Nigeria v P&ID: We Review What We Can Learn From The Court Process

Nigeria v P&ID: We Review What We Can Learn From The Court Process

 

I am sure a lot of you have seen the news that Nigeria recently won an important case in the UK courts against P&ID. So what happened?

Summary of the case

This scandal began in the late 2000s when the administration of then-President Umaru Musa Yar’Adua planned to address Nigeria’s energy supply crisis by exploiting vast untapped gas reserves in its mineral-rich Niger Delta region.

Seizing the opportunity, Process & Industrial Developments (P&ID) pitched an ambitious project to the petroleum ministry, to build and operate a gas-processing plant near the southern city of Calabar despite having never undertaken a project like that before.

Under the terms of the agreement, the government would provide wet gas to P&ID for free over 20 years. The two parties would then split the processed resource, with the government using its share to help power the country’s energy grid.

But the project never got off the ground. P&ID never built the plant and Nigeria never provided the company with any gas. P&ID blamed the government for the failure and convinced an arbitration panel it had been wronged.
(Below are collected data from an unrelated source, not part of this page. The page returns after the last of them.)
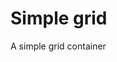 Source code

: # Simple grid

A simple grid container

<div ref="el"></div>

<script setup>
import { createElement } from 'react'
import { createRoot } from 'react-dom/client'
import { ref, onMounted } from 'vue'
import Simple from '../../../components/react/simple/Simple.jsx'

const el = ref()
onMounted(() => {
  const root = createRoot(el.value)
  root.render(createElement(Simple, {}, null))
})
</script>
In January 2017, a London-based arbitration panel ruled that Nigeria pay €6.21bn to P&ID as compensation for breaching the contract awarded in 2010. The panel awarded the company damages equivalent to the total hypothetical profit the company would have made over the lifespan of the contract – €6.21bn plus interest of €1.22m per day from the time the contract was breached. That amount has since ballooned to €10.72bn with interest.

Nigeria refused to pay and sued P&ID at London’s High Court, saying P&ID had bribed senior officials to obtain the contract and corrupted the country’s lawyers to obtain confidential documents during the arbitration. P&ID denied this and accused Nigeria of institutional incompetence. The court found that P&ID had paid bribes to a Nigerian oil ministry official in connection with the gas contract signed in 2010, and had failed to disclose this when it later took Nigeria to arbitration over the collapse of the deal.

The judge said a further hearing would take place to decide whether to send the case back to arbitration or ditch the €10.34 billion award without further delay. P&ID can also appeal the case.

Here are few links that give some more detail about the case:

Revealed: Ex-Nigerian gov’t official to share in €10.34bn gas scandal damages

Ill-Health Stalls Trial Of Grace Taiga, Former Nigerian Director Who Is Accomplice In P&ID Scam

Trial Of P&ID Commercial Director, Kuchazi Stalled In Nigerian Court Over Lawyer’s Illness

Contract at heart of €10.34bn claim on Nigeria found to be fraudulent

What does this court judgment teach us?

You know what we do at Lawpadi, we take something that happens in the legal space in Nigeria, and we think to ourselves…what can we teach our subscribers about this? In this case, you can see that the court overturned the arbitration award because the court decided that the contract was obtained by fraud – so fraud can invalidate a contract.

So what else can invalidate a contract?

Illegal subject matter – If the subject matter is illegal, the contract will not be valid. If the formation or performance of the contract will require a party to break the law, the contract is invalid. e.g. Agreement for the sale or distribution of prohibited substances, such as drugs

Contracts formed under duress – Duress is when pressure is exerted upon a person to make that person enter into a contract they otherwise wouldn’t enter. It could be by use of force, such as when a person is held at gunpoint, or the threat of force. For an action to amount to duress, it must be unlawful.

Unconscionability – Unconscionability is when the terms of a contract are harsh, unfair, excessively oppressive, and unduly one-sided.

Lack of capacity to enter a contract – For a contract to be valid, all the parties must have the legal capacity to contract. Certain persons by law cannot enter a contract – minors, persons with a mental deficiency, persons under the influence of drugs or alcohol etc.

Public Policy – Contracts can be found unenforceable on grounds of public policy not only to protect one of the parties involved, but also because what the contract represents could pose harm to society as a whole. For example, a court will never enforce a contract promoting something already against state or federal law (you can never enforce a contract for an illegal marijuana sale) or an agreement that offends the “public sensibilities” (contracts involving some sort of sexual immorality, for example).

So there you have it, now you know how a contract can be invalid.